Gerald J. Mast is Professor of Communication at Bluffton University and the author of Go to Church, Change the World: Christian Community as Calling (Herald, 2012). He belongs to First Mennonite Church, Bluffton, and serves on the Missional Church Committee of Central District Conference. He is married to Carrie (Roth) Mast and is the father of three children: Anna, Jacob, and Jorian. When he is not teaching, writing, or reading, he enjoys bicycling and photography.
“The fellowship is gone. This is the reason for distrust and tension within the church.” The man who spoke these words was Sanford C. Yoder, a delegate to the 1944 special session of the Mennonite General Conference—the denominational body of the “old” Mennonite Church. According to historian Paul Toews, this body nearly fell apart in the 1940’s over such differences as rules about wedding rings, enforcement of conscientious objection to military service, and the validity of life insurance. For example, some delegates believed Illinois Conference should be removed from denominational membership because of its tolerance of worldly dress.
Amidst the rancor and ill feeling that had come to pervade the session, Yoder’s speech called the gathered body back to confession and prayer, resulting in a spirit of forgiveness and humility that “gave birth to a new Mennonite General Conference,” as one of the conference delegates—Guy Hershberger—put it later.
I’ve heard and read various versions of this story over the years, including Martha Yoder Maust’s mention of it in her recent essay for The Mennonite on “Holding on to both ends.” The story has come to define the hope with which I attend area conference and denominational meetings, including delegate assemblies of Mennonite Church USA. I go to conventions looking for friendship and renewal—signs of the new church that God is birthing in our ruined and rancorous midst.
Unfortunately, I am also tempted to think of our church denominations and institutions as fortresses designed to save our Anabaptist faith traditions and convictions. Surely we need institutions and media products and mission projects and accountability structures that protect the precious faith once delivered to the saints.

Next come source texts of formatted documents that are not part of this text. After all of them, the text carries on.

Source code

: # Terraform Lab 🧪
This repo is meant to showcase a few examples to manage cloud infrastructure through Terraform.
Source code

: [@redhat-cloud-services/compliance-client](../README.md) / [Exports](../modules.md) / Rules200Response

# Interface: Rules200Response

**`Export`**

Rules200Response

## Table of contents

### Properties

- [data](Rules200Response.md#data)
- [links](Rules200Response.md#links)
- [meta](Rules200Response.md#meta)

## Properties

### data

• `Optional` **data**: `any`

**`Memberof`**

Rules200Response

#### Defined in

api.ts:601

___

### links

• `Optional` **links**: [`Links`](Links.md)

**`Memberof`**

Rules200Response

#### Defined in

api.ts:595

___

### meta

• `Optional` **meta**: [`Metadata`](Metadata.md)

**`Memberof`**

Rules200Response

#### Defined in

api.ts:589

While the concern to pass on the faith is valid, I am convinced that the fortress mentality that often accompanies this concern undermines the friendship and new life that are the main reasons for churchwide conventions. Such a mentality can also make our gatherings resemble the defensive and boundary-maintaining politics of the nations out of which we have been called. And this mentality forgets that biblical faith is always, like Abraham, seeking a better country and a city that God has prepared.
Menno Simons believed, along with many of our faith ancestors, that the church of Jesus Christ is the New Jerusalem coming down from God out of heaven—a city whose light is the Lamb and whose gates are open to the nations. The politics of this city are the politics of Pentecost, where many languages are heard and understood and where the Spirit is making all things new. The politics of this city are those of the Jerusalem council—truthful conflict and public debate leading to a more bracing inclusion of uncircumcised Gentiles of all kinds in the renewed Israel.
I have had numerous New Jerusalem experiences at church assemblies: two once-alienated church groups becoming reconciled in a new denomination; otherwise restrained Mennonites of European heritage singing and moving to hip hop rhythms with African roots; tradition-minded believers joining with Pink Mennos in beautiful four-part hymn singing; and delegates from the East and from the West sitting lovingly together at the table of God to share distinct understandings of scripture and of what the Spirit is saying to the church.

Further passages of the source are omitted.